In order to explore the construction and features of the IRNN, network topology analysis was performed. As observed, the global degree distribution of nodes in the IRNN closely followed the power law distribution (Fig. 1B). Furthermore, the inflammatory genes, DEGs and other nodes exhibited a small-world network organization (Fig. 1B), which suggested that the IRNN constructed was biologically significant.
Inflammatory genes serve critical hub roles by interacting with DEGs in CRC
To further explore the role of inflammatory genes in the IRNN, analysis of the topological features, including the degree, CCs and BCs, was performed. The results demonstrated that inflammatory genes in the IRNN had a higher degree, CCs and BCs compared with their neighbors that were non-inflammatory genes in the IRNN (P<2.2×10−16 for degree; P=1.15×10−14 for CC; P<2.2×10−16 for BC; Wilcoxon rank sum test; Fig. 2A–C, respectively), indicating that inflammatory genes were central within the IRNN.
Figure 2.
Comparison analysis of topological properties of inflammatory genes and other mRNAs in the IRNN. Box plot of the (A) degree, (B) BC and (C) CC of inflammatory genes and other nodes in the IRNN. (D) Box plot of BC of hub nodes and inflammatory genes in IRNN. (E) Box plot of BC of hub nodes and DEGs in IRNN. IRNN, inflammation-related neighbor network; DEG, differentially expressed gene; BC, betweenness centrality; CC, closeness centrality.

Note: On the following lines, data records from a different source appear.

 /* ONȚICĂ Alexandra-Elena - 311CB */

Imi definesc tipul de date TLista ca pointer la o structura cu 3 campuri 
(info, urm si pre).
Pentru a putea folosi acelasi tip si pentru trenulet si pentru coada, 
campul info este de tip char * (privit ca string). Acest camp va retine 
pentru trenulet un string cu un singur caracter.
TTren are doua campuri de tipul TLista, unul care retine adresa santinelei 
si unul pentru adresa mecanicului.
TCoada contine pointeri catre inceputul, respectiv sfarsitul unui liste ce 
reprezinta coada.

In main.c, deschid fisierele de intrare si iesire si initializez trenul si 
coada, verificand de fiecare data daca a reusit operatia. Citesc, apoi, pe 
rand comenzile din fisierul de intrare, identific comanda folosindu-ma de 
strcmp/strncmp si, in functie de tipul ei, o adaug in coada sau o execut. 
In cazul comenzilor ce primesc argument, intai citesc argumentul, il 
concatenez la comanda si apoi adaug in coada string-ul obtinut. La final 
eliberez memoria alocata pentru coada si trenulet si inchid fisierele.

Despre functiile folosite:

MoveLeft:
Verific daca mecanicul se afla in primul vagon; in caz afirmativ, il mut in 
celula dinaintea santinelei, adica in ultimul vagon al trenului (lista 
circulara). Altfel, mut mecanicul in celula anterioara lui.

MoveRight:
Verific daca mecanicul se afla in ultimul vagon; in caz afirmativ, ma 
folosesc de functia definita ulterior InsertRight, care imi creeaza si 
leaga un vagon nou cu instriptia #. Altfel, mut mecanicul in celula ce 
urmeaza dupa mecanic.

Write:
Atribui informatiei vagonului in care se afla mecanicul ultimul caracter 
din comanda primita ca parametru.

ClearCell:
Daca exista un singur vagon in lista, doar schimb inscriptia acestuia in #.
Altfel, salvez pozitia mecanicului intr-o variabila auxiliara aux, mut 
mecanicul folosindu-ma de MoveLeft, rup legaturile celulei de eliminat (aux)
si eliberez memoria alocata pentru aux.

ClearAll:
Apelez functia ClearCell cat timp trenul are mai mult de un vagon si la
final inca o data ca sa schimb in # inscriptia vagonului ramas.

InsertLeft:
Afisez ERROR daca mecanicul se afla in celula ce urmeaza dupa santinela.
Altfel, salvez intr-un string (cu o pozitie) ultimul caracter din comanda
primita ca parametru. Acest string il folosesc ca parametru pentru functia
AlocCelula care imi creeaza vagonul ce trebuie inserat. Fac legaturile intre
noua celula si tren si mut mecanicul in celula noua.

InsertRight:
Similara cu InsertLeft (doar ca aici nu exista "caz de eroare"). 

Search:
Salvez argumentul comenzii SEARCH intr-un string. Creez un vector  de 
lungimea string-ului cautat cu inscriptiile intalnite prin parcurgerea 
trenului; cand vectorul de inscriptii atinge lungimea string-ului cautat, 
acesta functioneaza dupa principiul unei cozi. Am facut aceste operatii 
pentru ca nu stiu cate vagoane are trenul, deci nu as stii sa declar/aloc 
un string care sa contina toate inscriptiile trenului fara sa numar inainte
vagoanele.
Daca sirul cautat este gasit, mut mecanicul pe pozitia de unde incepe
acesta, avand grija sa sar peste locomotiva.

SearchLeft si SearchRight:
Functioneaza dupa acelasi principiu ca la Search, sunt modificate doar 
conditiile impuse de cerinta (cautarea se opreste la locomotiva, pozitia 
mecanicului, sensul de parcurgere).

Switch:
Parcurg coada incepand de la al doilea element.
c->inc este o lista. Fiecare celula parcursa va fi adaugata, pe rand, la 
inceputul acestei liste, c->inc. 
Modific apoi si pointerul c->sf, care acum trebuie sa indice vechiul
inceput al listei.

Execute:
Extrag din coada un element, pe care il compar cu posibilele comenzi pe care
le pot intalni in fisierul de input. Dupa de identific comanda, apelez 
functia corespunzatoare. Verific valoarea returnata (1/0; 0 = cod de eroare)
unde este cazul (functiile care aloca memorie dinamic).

As observed earlier, inflammatory genes tended to be located in the hub node positions in the IRNN; therefore, the present study further deciphered these inflammatory hub genes in detail. Previously, hubs were typically defined as the top 10–20% of nodes in the networks based on their degree (37,38). Thus, the top 10% of nodes were selected as the hub components based on the highest degrees, identifying a total of 347 hub nodes. Furthermore, all the hub nodes were found to belong to inflammatory genes with a significantly higher BC compared with that of all the inflammatory genes in the IRNN (P<2.2×10−16; Fig. 2D). These findings indicated that certain inflammatory genes had critical hub roles in the IRNN. However, the BCs of hub genes were higher in comparison with those of DEGs (P<2.2×10−16; Fig. 2E), indicating that these DEGs served critical roles in the communication with their neighboring nodes in the IRNN. The KIT gene, a DEG in the IRNN sub-network, encodes c-kit tyrosine kinase whose inhibitor STI571 reportedly exhibits a substantial therapeutic activity in patients with CRC (39). KIT, which interacted with two hub inflammatory genes (FYN and SRC) in the IRNN, is inhibited by dasatinib, which is studied in solid tumors such as CRC by combining with capecitabine and oxaliplatin (40). These observations demonstrated that hub inflammatory gene-associated DEGs were more likely to be essential for CRC development and progression.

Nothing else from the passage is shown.